Task objective — In the listing below, find the line containing "Wähle ein Dreieck" and the line containing "Angenommen, alle Kanten". Repeat exactly those two lines and every line between them, nothing more.

##### Records shown

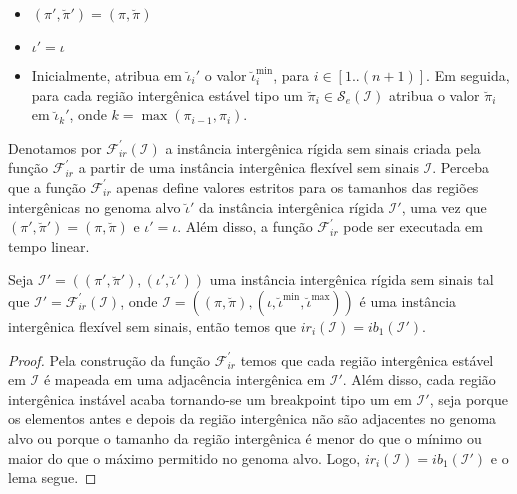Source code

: \begin{itemize}
  \item $(\pi',\breve\pi') = (\pi,\breve\pi)$
  \item $\iota' = \iota$
  \item Inicialmente, atribua em $\breve\iota_{i}'$ o valor $\breve\iota^{\min}_i$, para $i \in [1..({n+1})]$. Em seguida, para cada região intergênica estável tipo um $\breve\pi_i \in \mathcal{S}_{e}(\mathcal{I})$ atribua o valor $\breve\pi_i$ em $\breve\iota_{k}'$, onde $k = \max(\pi_{i-1},\pi_i)$.
\end{itemize}

Denotamos por $\mathcal{F}_{ir}^{'}(\mathcal{I})$ a instância intergênica rígida sem sinais criada pela função $\mathcal{F}_{ir}^{'}$ a partir de uma instância intergênica flexível sem sinais $\mathcal{I}$. Perceba que a função $\mathcal{F}_{ir}^{'}$ apenas define valores estritos para os tamanhos das regiões intergênicas no genoma alvo $\breve\iota'$ da instância intergênica rígida $\mathcal{I'}$, uma vez que $(\pi',\breve\pi') = (\pi,\breve\pi)$ e $\iota' = \iota$. Além disso, a função $\mathcal{F}_{ir}^{'}$ pode ser executada em tempo linear.

\begin{lemma}\label{lemma:UFTVNRSX}
Seja $\mathcal{I'} = ((\pi',\breve\pi'),(\iota',\breve\iota'))$ uma instância intergênica rígida sem sinais tal que $\mathcal{I'} = \mathcal{F}_{ir}^{'}(\mathcal{I})$, onde $\mathcal{I} = ((\pi,\breve\pi),(\iota,\breve\iota^{\min},\breve\iota^{\max}))$ é uma instância intergênica flexível sem sinais, então temos que $ir_i(\mathcal{I}) = ib_1(\mathcal{I'})$.
\end{lemma}
\begin{proof}
Pela construção da função $\mathcal{F}_{ir}^{'}$ temos que cada região intergênica estável em $\mathcal{I}$ é mapeada em uma adjacência intergênica em $\mathcal{I'}$. Além disso, cada região intergênica instável acaba tornando-se um breakpoint tipo um em $\mathcal{I'}$, seja porque os elementos antes e depois da região intergênica não são adjacentes no genoma alvo ou porque o tamanho da região intergênica é menor do que o mínimo ou maior do que o máximo permitido no genoma alvo. Logo, $ir_i(\mathcal{I}) = ib_1(\mathcal{I'})$ e o lema segue.
\end{proof}

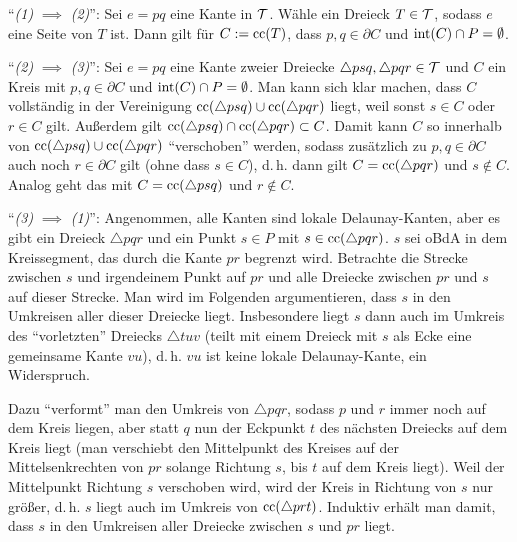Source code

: \begin{Beweis}
    "`\emph{(1)} $\implies$ \emph{(2)}"':
    Sei $e = pq$ eine Kante in $\mathcal{T}$.
    Wähle ein Dreieck $T \in \mathcal{T}$, sodass $e$ eine Seite von $T$ ist.
    Dann gilt für $C := \operatorname{cc}(T)$, dass $p, q \in \partial C$ und $\operatorname{int}(C) \cap P = \emptyset$.

    "`\emph{(2)} $\implies$ \emph{(3)}"':
    Sei $e = pq$ eine Kante zweier Dreiecke $\triangle psq, \triangle pqr \in \mathcal{T}$
    und $C$ ein Kreis mit $p, q \in \partial C$ und $\operatorname{int}(C) \cap P = \emptyset$.
    Man kann sich klar machen, dass $C$ vollständig in der Vereinigung
    $\operatorname{cc}(\triangle psq) \cup \operatorname{cc}(\triangle pqr)$ liegt, weil sonst $s \in C$ oder $r \in C$ gilt.
    Außerdem gilt $\operatorname{cc}(\triangle psq) \cap \operatorname{cc}(\triangle pqr) \subset C$.
    Damit kann $C$ so innerhalb von $\operatorname{cc}(\triangle psq) \cup \operatorname{cc}(\triangle pqr)$ "`verschoben"'
    werden, sodass zusätzlich zu $p, q \in \partial C$ auch noch $r \in \partial C$ gilt
    (ohne dass $s \in C$), d.\,h. dann gilt $C = \operatorname{cc}(\triangle pqr)$ und $s \notin C$.
    Analog geht das mit $C = \operatorname{cc}(\triangle psq)$ und $r \notin C$.

    "`\emph{(3)} $\implies$ \emph{(1)}"':
    Angenommen, alle Kanten sind lokale Delaunay-Kanten, aber es gibt ein Dreieck $\triangle pqr$
    und ein Punkt $s \in P$ mit $s \in \operatorname{cc}(\triangle pqr)$.
    $s$ sei oBdA in dem Kreissegment, das durch die Kante $pr$ begrenzt wird.
    Betrachte die Strecke zwischen $s$ und irgendeinem Punkt auf $pr$ und
    alle Dreiecke zwischen $pr$ und $s$ auf dieser Strecke.
    Man wird im Folgenden argumentieren, dass $s$ in den Umkreisen aller dieser Dreiecke liegt.
    Insbesondere liegt $s$ dann auch im Umkreis des "`vorletzten"' Dreiecks $\triangle tuv$
    (teilt mit einem Dreieck mit $s$ als Ecke eine gemeinsame Kante $vu$),
    d.\,h. $vu$ ist keine lokale Delaunay-Kante, ein Widerspruch.

    Dazu "`verformt"' man den Umkreis von $\triangle pqr$, sodass $p$ und $r$ immer noch auf dem
    Kreis liegen, aber statt $q$ nun der Eckpunkt $t$ des nächsten Dreiecks auf dem Kreis liegt
    (man verschiebt den Mittelpunkt des Kreises auf der Mittelsenkrechten von $pr$ solange
    Richtung $s$, bis $t$ auf dem Kreis liegt).
    Weil der Mittelpunkt Richtung $s$ verschoben wird, wird der Kreis in Richtung von $s$ nur
    größer, d.\,h. $s$ liegt auch im Umkreis von $\operatorname{cc}(\triangle prt)$.
    Induktiv erhält man damit, dass $s$ in den Umkreisen aller Dreiecke zwischen $s$ und $pr$
    liegt.
\end{Beweis}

##########

Reply —
    Wähle ein Dreieck $T \in \mathcal{T}$, sodass $e$ eine Seite von $T$ ist.
    Dann gilt für $C := \operatorname{cc}(T)$, dass $p, q \in \partial C$ und $\operatorname{int}(C) \cap P = \emptyset$.

    "`\emph{(2)} $\implies$ \emph{(3)}"':
    Sei $e = pq$ eine Kante zweier Dreiecke $\triangle psq, \triangle pqr \in \mathcal{T}$
    und $C$ ein Kreis mit $p, q \in \partial C$ und $\operatorname{int}(C) \cap P = \emptyset$.
    Man kann sich klar machen, dass $C$ vollständig in der Vereinigung
    $\operatorname{cc}(\triangle psq) \cup \operatorname{cc}(\triangle pqr)$ liegt, weil sonst $s \in C$ oder $r \in C$ gilt.
    Außerdem gilt $\operatorname{cc}(\triangle psq) \cap \operatorname{cc}(\triangle pqr) \subset C$.
    Damit kann $C$ so innerhalb von $\operatorname{cc}(\triangle psq) \cup \operatorname{cc}(\triangle pqr)$ "`verschoben"'
    werden, sodass zusätzlich zu $p, q \in \partial C$ auch noch $r \in \partial C$ gilt
    (ohne dass $s \in C$), d.\,h. dann gilt $C = \operatorname{cc}(\triangle pqr)$ und $s \notin C$.
    Analog geht das mit $C = \operatorname{cc}(\triangle psq)$ und $r \notin C$.

    "`\emph{(3)} $\implies$ \emph{(1)}"':
    Angenommen, alle Kanten sind lokale Delaunay-Kanten, aber es gibt ein Dreieck $\triangle pqr$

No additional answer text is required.